The answer must consist of every line in the data that contains "subsubsection".

Dataset entries:
════
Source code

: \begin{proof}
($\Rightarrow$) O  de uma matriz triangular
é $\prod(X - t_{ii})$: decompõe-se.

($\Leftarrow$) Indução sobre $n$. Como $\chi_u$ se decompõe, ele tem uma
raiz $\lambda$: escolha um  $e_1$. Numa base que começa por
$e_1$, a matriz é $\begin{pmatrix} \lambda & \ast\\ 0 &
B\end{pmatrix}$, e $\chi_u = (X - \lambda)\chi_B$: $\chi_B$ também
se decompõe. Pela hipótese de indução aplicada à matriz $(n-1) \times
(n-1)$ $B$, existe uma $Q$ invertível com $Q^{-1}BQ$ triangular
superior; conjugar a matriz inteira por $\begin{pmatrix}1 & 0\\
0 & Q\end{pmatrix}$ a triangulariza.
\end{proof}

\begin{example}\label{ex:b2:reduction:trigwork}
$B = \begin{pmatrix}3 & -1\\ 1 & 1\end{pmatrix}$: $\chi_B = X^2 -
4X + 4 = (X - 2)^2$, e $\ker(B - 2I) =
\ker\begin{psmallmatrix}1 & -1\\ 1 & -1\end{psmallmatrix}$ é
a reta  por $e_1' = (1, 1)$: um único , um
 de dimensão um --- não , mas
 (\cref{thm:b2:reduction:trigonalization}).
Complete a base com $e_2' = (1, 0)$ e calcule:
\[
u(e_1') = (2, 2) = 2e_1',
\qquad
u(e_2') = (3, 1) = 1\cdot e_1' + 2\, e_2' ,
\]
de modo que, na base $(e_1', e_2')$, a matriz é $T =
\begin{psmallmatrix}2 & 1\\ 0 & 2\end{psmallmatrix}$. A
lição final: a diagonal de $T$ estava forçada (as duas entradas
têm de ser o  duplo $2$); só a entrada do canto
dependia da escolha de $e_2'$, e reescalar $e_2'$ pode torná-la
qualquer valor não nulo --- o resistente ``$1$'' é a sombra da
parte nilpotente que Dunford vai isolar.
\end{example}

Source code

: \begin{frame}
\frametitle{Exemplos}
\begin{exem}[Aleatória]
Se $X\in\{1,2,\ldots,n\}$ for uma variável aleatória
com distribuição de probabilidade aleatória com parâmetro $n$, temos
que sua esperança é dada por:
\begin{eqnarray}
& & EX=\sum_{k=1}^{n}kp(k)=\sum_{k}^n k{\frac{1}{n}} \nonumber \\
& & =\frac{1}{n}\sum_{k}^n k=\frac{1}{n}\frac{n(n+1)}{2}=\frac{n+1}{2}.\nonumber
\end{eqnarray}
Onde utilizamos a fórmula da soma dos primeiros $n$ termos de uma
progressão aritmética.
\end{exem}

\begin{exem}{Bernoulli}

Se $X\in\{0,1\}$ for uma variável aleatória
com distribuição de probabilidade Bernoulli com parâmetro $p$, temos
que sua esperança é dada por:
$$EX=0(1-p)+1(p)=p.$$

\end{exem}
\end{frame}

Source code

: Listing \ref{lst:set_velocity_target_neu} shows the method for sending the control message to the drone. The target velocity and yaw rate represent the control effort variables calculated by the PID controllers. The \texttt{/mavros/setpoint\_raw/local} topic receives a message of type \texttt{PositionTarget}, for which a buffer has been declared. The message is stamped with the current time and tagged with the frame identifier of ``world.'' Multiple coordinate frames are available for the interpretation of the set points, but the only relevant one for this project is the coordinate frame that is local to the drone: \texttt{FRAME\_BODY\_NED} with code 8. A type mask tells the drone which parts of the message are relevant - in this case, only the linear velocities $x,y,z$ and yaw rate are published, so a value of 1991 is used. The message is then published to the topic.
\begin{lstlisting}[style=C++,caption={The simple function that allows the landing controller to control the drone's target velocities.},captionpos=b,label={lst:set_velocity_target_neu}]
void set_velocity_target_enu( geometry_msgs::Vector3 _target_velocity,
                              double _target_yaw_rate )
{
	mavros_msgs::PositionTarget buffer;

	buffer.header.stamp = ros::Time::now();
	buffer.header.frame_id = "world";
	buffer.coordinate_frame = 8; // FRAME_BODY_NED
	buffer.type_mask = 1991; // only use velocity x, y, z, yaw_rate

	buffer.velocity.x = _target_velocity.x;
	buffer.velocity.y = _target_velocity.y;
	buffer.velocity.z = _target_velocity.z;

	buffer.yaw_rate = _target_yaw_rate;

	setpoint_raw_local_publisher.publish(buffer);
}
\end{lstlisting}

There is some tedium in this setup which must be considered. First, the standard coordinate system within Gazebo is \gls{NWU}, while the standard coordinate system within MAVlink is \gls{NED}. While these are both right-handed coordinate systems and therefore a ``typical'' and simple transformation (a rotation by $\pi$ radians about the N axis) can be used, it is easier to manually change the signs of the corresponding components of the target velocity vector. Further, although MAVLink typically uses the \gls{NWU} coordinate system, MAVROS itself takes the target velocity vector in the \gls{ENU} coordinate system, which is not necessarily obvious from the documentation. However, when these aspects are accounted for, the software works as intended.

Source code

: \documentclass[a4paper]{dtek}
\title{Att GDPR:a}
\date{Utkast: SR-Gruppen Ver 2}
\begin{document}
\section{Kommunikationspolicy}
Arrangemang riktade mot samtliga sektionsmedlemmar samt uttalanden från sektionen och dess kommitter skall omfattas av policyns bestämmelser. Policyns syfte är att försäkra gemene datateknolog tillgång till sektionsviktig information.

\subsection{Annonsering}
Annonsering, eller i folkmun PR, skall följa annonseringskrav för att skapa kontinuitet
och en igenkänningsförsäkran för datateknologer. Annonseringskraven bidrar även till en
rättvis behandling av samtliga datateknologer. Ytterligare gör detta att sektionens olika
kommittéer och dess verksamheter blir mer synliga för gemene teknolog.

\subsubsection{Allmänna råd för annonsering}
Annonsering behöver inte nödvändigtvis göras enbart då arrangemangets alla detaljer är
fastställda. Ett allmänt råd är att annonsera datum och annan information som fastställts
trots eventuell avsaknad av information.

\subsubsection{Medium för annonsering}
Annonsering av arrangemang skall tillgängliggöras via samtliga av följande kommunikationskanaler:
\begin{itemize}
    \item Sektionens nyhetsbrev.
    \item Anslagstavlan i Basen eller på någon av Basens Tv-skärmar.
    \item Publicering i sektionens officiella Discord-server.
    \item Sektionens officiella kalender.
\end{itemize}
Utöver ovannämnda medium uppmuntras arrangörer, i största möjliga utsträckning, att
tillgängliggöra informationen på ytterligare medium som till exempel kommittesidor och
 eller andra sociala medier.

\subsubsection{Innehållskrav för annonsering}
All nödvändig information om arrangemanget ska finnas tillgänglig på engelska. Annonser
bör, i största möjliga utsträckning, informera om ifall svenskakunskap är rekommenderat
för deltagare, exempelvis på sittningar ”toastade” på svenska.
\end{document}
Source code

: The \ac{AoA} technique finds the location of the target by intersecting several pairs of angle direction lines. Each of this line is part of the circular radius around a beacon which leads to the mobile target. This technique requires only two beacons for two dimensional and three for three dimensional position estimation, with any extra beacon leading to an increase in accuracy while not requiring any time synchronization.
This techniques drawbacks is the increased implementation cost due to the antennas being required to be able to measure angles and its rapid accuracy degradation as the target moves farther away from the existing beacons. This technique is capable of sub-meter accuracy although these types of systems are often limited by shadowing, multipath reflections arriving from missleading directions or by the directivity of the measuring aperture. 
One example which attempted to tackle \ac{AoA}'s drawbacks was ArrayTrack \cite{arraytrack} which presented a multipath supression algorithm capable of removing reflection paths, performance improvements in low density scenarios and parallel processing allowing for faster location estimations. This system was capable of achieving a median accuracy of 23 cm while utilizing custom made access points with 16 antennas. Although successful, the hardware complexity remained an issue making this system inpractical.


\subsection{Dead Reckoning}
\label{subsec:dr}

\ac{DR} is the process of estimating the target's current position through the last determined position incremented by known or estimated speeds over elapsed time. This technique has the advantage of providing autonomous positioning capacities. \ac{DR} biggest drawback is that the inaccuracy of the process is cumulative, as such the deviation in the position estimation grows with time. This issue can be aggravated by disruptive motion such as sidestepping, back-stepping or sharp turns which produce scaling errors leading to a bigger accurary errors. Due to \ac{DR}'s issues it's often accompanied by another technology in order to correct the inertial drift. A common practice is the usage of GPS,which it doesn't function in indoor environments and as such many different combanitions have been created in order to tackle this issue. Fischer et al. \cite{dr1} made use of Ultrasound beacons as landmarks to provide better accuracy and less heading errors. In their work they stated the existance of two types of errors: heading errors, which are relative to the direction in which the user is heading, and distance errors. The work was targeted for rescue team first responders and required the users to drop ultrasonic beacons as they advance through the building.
════
COMPLETED TASK:
\subsubsection{Allmänna råd för annonsering}
\subsubsection{Medium för annonsering}
\subsubsection{Innehållskrav för annonsering}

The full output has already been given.